___ Dataset records ___

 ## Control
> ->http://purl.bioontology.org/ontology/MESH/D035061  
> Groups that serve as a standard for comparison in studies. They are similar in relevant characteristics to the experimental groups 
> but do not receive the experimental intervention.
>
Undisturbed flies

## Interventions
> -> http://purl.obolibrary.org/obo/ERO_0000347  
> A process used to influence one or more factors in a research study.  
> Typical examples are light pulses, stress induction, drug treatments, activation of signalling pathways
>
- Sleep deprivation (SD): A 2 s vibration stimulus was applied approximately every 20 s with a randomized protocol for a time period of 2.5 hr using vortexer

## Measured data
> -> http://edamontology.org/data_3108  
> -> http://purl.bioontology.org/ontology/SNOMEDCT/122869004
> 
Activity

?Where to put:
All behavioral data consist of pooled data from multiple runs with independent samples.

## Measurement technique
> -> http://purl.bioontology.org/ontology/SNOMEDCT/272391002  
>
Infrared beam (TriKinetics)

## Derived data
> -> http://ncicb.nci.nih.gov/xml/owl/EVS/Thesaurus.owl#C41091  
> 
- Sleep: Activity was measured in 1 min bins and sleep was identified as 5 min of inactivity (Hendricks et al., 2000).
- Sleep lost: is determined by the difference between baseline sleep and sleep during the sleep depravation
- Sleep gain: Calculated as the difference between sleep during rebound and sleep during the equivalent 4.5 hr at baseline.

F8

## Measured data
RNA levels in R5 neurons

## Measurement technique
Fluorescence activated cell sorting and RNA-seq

___

Assignment:
Each entry needs to be written out again, exactly as given.

Response to this task:
 ## Control
> ->http://purl.bioontology.org/ontology/MESH/D035061  
> Groups that serve as a standard for comparison in studies. They are similar in relevant characteristics to the experimental groups 
> but do not receive the experimental intervention.
>
Undisturbed flies

## Interventions
> -> http://purl.obolibrary.org/obo/ERO_0000347  
> A process used to influence one or more factors in a research study.  
> Typical examples are light pulses, stress induction, drug treatments, activation of signalling pathways
>
- Sleep deprivation (SD): A 2 s vibration stimulus was applied approximately every 20 s with a randomized protocol for a time period of 2.5 hr using vortexer

## Measured data
> -> http://edamontology.org/data_3108  
> -> http://purl.bioontology.org/ontology/SNOMEDCT/122869004
> 
Activity

?Where to put:
All behavioral data consist of pooled data from multiple runs with independent samples.

## Measurement technique
> -> http://purl.bioontology.org/ontology/SNOMEDCT/272391002  
>
Infrared beam (TriKinetics)

## Derived data
> -> http://ncicb.nci.nih.gov/xml/owl/EVS/Thesaurus.owl#C41091  
> 
- Sleep: Activity was measured in 1 min bins and sleep was identified as 5 min of inactivity (Hendricks et al., 2000).
- Sleep lost: is determined by the difference between baseline sleep and sleep during the sleep depravation
- Sleep gain: Calculated as the difference between sleep during rebound and sleep during the equivalent 4.5 hr at baseline.

F8

## Measured data
RNA levels in R5 neurons

## Measurement technique
Fluorescence activated cell sorting and RNA-seq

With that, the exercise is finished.